Reproduce the records exactly.

Records shown:
Segment Open
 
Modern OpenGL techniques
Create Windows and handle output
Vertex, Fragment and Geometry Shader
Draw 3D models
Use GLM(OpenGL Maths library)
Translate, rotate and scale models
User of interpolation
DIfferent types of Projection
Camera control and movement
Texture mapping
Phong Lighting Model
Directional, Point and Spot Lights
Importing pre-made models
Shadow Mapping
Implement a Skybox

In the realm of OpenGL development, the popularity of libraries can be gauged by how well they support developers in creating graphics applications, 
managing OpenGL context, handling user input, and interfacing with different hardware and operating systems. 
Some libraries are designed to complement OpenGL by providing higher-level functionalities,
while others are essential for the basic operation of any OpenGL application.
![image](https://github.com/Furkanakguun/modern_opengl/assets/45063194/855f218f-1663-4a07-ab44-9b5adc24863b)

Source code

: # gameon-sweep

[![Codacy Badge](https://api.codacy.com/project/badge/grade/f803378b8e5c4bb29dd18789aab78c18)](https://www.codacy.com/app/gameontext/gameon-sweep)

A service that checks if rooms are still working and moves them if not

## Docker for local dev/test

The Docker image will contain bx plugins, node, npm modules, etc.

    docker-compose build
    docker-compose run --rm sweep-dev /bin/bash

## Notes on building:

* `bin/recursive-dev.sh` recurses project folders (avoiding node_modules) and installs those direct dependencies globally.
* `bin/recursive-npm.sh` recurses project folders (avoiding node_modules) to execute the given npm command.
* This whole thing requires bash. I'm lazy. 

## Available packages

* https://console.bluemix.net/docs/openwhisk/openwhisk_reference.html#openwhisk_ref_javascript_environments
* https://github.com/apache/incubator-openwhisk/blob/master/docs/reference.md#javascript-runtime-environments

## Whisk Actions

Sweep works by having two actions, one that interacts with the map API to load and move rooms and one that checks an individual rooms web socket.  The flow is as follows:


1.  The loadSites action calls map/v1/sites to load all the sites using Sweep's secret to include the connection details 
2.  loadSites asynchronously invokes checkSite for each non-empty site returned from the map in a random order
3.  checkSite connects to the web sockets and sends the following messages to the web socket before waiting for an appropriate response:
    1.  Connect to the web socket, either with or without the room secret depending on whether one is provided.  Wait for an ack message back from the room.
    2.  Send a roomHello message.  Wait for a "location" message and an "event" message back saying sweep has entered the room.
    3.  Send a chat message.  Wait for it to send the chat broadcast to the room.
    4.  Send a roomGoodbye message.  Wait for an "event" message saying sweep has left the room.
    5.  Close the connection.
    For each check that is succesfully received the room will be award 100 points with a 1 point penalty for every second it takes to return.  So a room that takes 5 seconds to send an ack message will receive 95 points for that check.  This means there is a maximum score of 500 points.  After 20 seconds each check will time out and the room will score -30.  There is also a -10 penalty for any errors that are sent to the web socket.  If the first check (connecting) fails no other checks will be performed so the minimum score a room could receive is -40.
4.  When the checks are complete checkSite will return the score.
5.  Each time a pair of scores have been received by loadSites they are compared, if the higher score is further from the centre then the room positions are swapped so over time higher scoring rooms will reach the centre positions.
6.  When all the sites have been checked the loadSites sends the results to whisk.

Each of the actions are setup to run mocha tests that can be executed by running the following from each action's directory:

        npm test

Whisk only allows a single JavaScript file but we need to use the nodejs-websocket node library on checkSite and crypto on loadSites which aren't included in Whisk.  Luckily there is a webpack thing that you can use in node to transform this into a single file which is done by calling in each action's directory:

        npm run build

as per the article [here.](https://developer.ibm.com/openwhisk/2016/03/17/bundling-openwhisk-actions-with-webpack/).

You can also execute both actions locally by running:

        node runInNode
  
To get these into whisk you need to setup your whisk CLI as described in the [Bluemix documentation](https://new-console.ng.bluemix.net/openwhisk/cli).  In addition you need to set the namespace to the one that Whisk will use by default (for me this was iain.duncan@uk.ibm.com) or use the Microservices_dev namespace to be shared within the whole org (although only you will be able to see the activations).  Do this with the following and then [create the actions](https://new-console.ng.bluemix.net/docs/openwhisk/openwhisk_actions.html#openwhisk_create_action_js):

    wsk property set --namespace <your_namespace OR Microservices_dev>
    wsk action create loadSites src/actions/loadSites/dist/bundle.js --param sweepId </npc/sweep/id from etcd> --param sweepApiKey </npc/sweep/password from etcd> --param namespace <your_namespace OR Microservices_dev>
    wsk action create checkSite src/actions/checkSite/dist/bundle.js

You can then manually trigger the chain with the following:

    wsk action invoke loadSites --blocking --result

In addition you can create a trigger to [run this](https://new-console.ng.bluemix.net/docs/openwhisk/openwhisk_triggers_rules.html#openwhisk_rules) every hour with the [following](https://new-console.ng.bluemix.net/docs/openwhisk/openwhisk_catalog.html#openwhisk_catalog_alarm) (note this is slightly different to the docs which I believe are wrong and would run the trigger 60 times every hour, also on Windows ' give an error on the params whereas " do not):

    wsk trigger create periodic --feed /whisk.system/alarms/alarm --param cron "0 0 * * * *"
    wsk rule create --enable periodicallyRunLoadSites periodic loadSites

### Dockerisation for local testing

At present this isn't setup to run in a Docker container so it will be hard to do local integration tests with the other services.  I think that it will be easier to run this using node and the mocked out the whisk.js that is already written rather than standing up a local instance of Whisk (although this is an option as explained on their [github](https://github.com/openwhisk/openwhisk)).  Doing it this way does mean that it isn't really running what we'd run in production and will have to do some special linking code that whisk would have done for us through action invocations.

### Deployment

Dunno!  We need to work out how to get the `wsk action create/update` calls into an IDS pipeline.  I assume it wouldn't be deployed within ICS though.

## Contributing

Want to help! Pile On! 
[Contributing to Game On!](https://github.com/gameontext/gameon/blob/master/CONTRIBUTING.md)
Segment Closed
Answer to this problem:
Modern OpenGL techniques
Create Windows and handle output
Vertex, Fragment and Geometry Shader
Draw 3D models
Use GLM(OpenGL Maths library)
Translate, rotate and scale models
User of interpolation
DIfferent types of Projection
Camera control and movement
Texture mapping
Phong Lighting Model
Directional, Point and Spot Lights
Importing pre-made models
Shadow Mapping
Implement a Skybox

In the realm of OpenGL development, the popularity of libraries can be gauged by how well they support developers in creating graphics applications, 
managing OpenGL context, handling user input, and interfacing with different hardware and operating systems. 
Some libraries are designed to complement OpenGL by providing higher-level functionalities,
while others are essential for the basic operation of any OpenGL application.
![image](https://github.com/Furkanakguun/modern_opengl/assets/45063194/855f218f-1663-4a07-ab44-9b5adc24863b)

Source code

: # gameon-sweep

[![Codacy Badge](https://api.codacy.com/project/badge/grade/f803378b8e5c4bb29dd18789aab78c18)](https://www.codacy.com/app/gameontext/gameon-sweep)

A service that checks if rooms are still working and moves them if not

## Docker for local dev/test

The Docker image will contain bx plugins, node, npm modules, etc.

    docker-compose build
    docker-compose run --rm sweep-dev /bin/bash

## Notes on building:

* `bin/recursive-dev.sh` recurses project folders (avoiding node_modules) and installs those direct dependencies globally.
* `bin/recursive-npm.sh` recurses project folders (avoiding node_modules) to execute the given npm command.
* This whole thing requires bash. I'm lazy. 

## Available packages

* https://console.bluemix.net/docs/openwhisk/openwhisk_reference.html#openwhisk_ref_javascript_environments
* https://github.com/apache/incubator-openwhisk/blob/master/docs/reference.md#javascript-runtime-environments

## Whisk Actions

Sweep works by having two actions, one that interacts with the map API to load and move rooms and one that checks an individual rooms web socket.  The flow is as follows:


1.  The loadSites action calls map/v1/sites to load all the sites using Sweep's secret to include the connection details 
2.  loadSites asynchronously invokes checkSite for each non-empty site returned from the map in a random order
3.  checkSite connects to the web sockets and sends the following messages to the web socket before waiting for an appropriate response:
    1.  Connect to the web socket, either with or without the room secret depending on whether one is provided.  Wait for an ack message back from the room.
    2.  Send a roomHello message.  Wait for a "location" message and an "event" message back saying sweep has entered the room.
    3.  Send a chat message.  Wait for it to send the chat broadcast to the room.
    4.  Send a roomGoodbye message.  Wait for an "event" message saying sweep has left the room.
    5.  Close the connection.
    For each check that is succesfully received the room will be award 100 points with a 1 point penalty for every second it takes to return.  So a room that takes 5 seconds to send an ack message will receive 95 points for that check.  This means there is a maximum score of 500 points.  After 20 seconds each check will time out and the room will score -30.  There is also a -10 penalty for any errors that are sent to the web socket.  If the first check (connecting) fails no other checks will be performed so the minimum score a room could receive is -40.
4.  When the checks are complete checkSite will return the score.
5.  Each time a pair of scores have been received by loadSites they are compared, if the higher score is further from the centre then the room positions are swapped so over time higher scoring rooms will reach the centre positions.
6.  When all the sites have been checked the loadSites sends the results to whisk.

Each of the actions are setup to run mocha tests that can be executed by running the following from each action's directory:

        npm test

Whisk only allows a single JavaScript file but we need to use the nodejs-websocket node library on checkSite and crypto on loadSites which aren't included in Whisk.  Luckily there is a webpack thing that you can use in node to transform this into a single file which is done by calling in each action's directory:

        npm run build

as per the article [here.](https://developer.ibm.com/openwhisk/2016/03/17/bundling-openwhisk-actions-with-webpack/).

You can also execute both actions locally by running:

        node runInNode
  
To get these into whisk you need to setup your whisk CLI as described in the [Bluemix documentation](https://new-console.ng.bluemix.net/openwhisk/cli).  In addition you need to set the namespace to the one that Whisk will use by default (for me this was iain.duncan@uk.ibm.com) or use the Microservices_dev namespace to be shared within the whole org (although only you will be able to see the activations).  Do this with the following and then [create the actions](https://new-console.ng.bluemix.net/docs/openwhisk/openwhisk_actions.html#openwhisk_create_action_js):

    wsk property set --namespace <your_namespace OR Microservices_dev>
    wsk action create loadSites src/actions/loadSites/dist/bundle.js --param sweepId </npc/sweep/id from etcd> --param sweepApiKey </npc/sweep/password from etcd> --param namespace <your_namespace OR Microservices_dev>
    wsk action create checkSite src/actions/checkSite/dist/bundle.js

You can then manually trigger the chain with the following:

    wsk action invoke loadSites --blocking --result

In addition you can create a trigger to [run this](https://new-console.ng.bluemix.net/docs/openwhisk/openwhisk_triggers_rules.html#openwhisk_rules) every hour with the [following](https://new-console.ng.bluemix.net/docs/openwhisk/openwhisk_catalog.html#openwhisk_catalog_alarm) (note this is slightly different to the docs which I believe are wrong and would run the trigger 60 times every hour, also on Windows ' give an error on the params whereas " do not):

    wsk trigger create periodic --feed /whisk.system/alarms/alarm --param cron "0 0 * * * *"
    wsk rule create --enable periodicallyRunLoadSites periodic loadSites

### Dockerisation for local testing

At present this isn't setup to run in a Docker container so it will be hard to do local integration tests with the other services.  I think that it will be easier to run this using node and the mocked out the whisk.js that is already written rather than standing up a local instance of Whisk (although this is an option as explained on their [github](https://github.com/openwhisk/openwhisk)).  Doing it this way does mean that it isn't really running what we'd run in production and will have to do some special linking code that whisk would have done for us through action invocations.

### Deployment

Dunno!  We need to work out how to get the `wsk action create/update` calls into an IDS pipeline.  I assume it wouldn't be deployed within ICS though.

## Contributing

Want to help! Pile On! 
[Contributing to Game On!](https://github.com/gameontext/gameon/blob/master/CONTRIBUTING.md)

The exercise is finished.